(Saved data entries)
—————

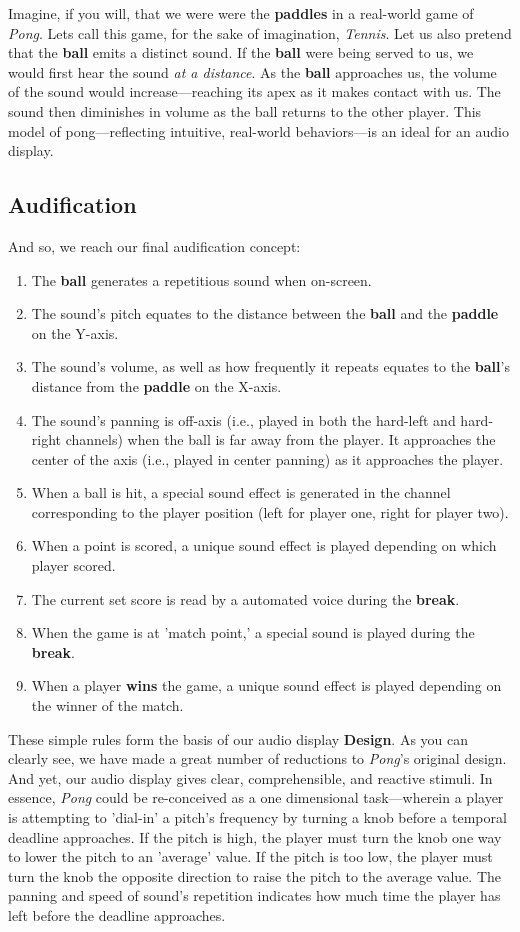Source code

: \documentclass{report}
\newcommand{\design}{\textbf{Design}\xspace}
\newcommand{\state}[1]{\textbf{#1}}
\newcommand{\pad}{\textbf{paddle}\xspace}
\newcommand{\ball}{\textbf{ball}\xspace}
\begin{document}
Imagine, if you will, that we were were the \state{paddles} in a real-world game of \emph{Pong}. Lets call this game, for the sake of imagination, \emph{Tennis}. Let us also pretend that the \ball emits a distinct sound. If the \ball were being served to us, we would first hear the sound \emph{at a distance}. As the \ball approaches us, the volume of the sound would increase---reaching its apex as it makes contact with us. The sound then diminishes in volume as the ball returns to the other player. This model of pong---reflecting intuitive, real-world behaviors---is an ideal for an audio display.

\subsection{Audification}
And so, we reach our final audification concept:

\begin{enumerate}
    \item The \ball generates a repetitious sound when on-screen.
    \item The sound's pitch equates to the distance between the \ball and the \pad on the Y-axis.
    \item The sound's volume, as well as how frequently it repeats equates to the \ball's distance from the \pad on the X-axis.
    \item The sound's panning is off-axis (i.e., played in both the hard-left and hard-right channels) when the ball is far away from the player. It approaches the center of the axis (i.e., played in center panning) as it approaches the player.
    \item When a ball is hit, a special sound effect is generated in the channel corresponding to the player position (left for player one, right for player two).
    \item When a point is scored, a unique sound effect is played depending on which player scored.
    \item The current set score is read by a automated voice during the \state{break}.
    \item When the game is at 'match point,' a special sound is played during the \state{break}.
    \item When a player \state{wins} the game, a unique sound effect is played depending on the winner of the match.
\end{enumerate}

These simple rules form the basis of our audio display \design. As you can clearly see, we have made a great number of reductions to \emph{Pong}'s original design. And yet, our audio display gives clear, comprehensible, and reactive stimuli. In essence, \emph{Pong} could be re-conceived as a one dimensional task---wherein a player is attempting to 'dial-in' a pitch's frequency by turning a knob before a temporal deadline approaches. If the pitch is high, the player must turn the knob one way to lower the pitch to an 'average' value. If the pitch is too low, the player must turn the knob the opposite direction to raise the pitch to the average value. The panning and speed of sound's repetition indicates how much time the player has left before the deadline approaches.
\end{document}
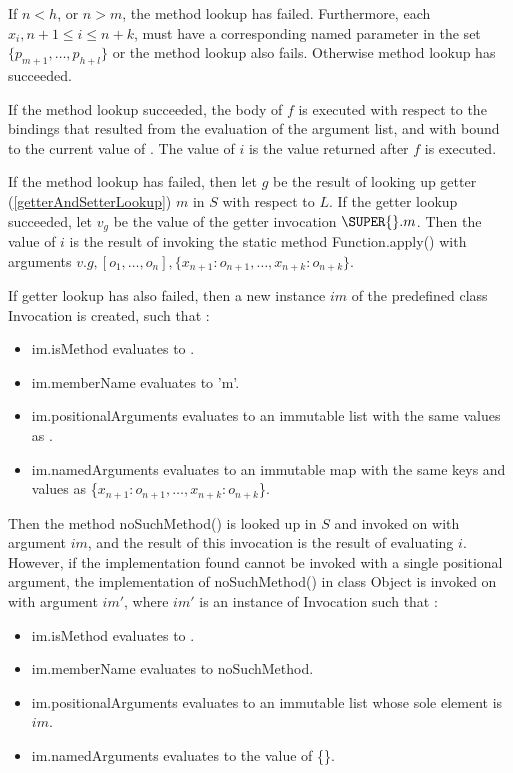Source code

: \documentclass{article}
\newcommand{\code}[1]{{\sf #1}}
\begin{document}
\LMHash{}
If  $n < h$, or $n > m$, the method lookup has failed. Furthermore, each $x_i, n+1 \le i \le n+k$,  must have a corresponding named parameter in the set $\{p_{m+1}, \ldots, p_{h+l}\}$ or the method lookup also fails.  Otherwise method lookup has succeeded.

\LMHash{}
If the method lookup succeeded, the body of $f$ is executed with respect to the bindings that resulted from the evaluation of the argument list, and with \THIS{} bound to the current value of \THIS{}. The value of $i$ is the value returned after $f$ is executed.

\LMHash{}
If the method lookup has failed, then let $g$ be the result of looking up getter (\ref{getterAndSetterLookup}) $m$ in $S$ with respect to $L$. If the getter lookup succeeded, let $v_g$ be the value of the getter invocation $\SUPER{}.m$. Then the value of $i$ is the result of invoking 
the static method \code{Function.apply()} with arguments $v.g, [o_1, \ldots , o_n], \{x_{n+1}: o_{n+1}, \ldots , x_{n+k}: o_{n+k}\}$.
 
\LMHash{}
If  getter lookup has also failed, then a new instance $im$  of the predefined class  \code{Invocation}  is created, such that :
\begin{itemize}
\item  \code{im.isMethod} evaluates to \code{\TRUE{}}.
\item  \code{im.memberName} evaluates to \code{'m'}.
\item \code{im.positionalArguments} evaluates to an immutable list with the same  values as  \code{[$o_1, \ldots, o_n$]}.
\item \code{im.namedArguments} evaluates to an immutable map with the same keys and values as \code{\{$x_{n+1}: o_{n+1}, \ldots, x_{n+k} : o_{n+k}$\}}.
\end{itemize}
Then the method \code{noSuchMethod()} is looked up in $S$ and invoked on \THIS{} with argument $im$, and the result of this invocation is the result of evaluating $i$. However, if the implementation found cannot be invoked with a single positional argument, the implementation  of \code{noSuchMethod()} in class \code{Object} is invoked on \THIS{} with argument $im'$, where $im'$ is an instance of \code{Invocation} such that :
\begin{itemize}
\item  \code{im.isMethod} evaluates to \code{\TRUE{}}.
\item  \code{im.memberName} evaluates to \code{noSuchMethod}.
\item \code{im.positionalArguments} evaluates to an immutable list whose sole element is  $im$.
\item \code{im.namedArguments} evaluates to the value of \code{\CONST{} \{\}}.
\end{itemize}
\end{document}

—————

▶ [Activity]: Restate word for word each line of the data from the one with "immutable list whose" to the last, keeping both ends.

▶ [Response]:
\item \code{im.positionalArguments} evaluates to an immutable list whose sole element is  $im$.
\item \code{im.namedArguments} evaluates to the value of \code{\CONST{} \{\}}.
\end{itemize}
\end{document}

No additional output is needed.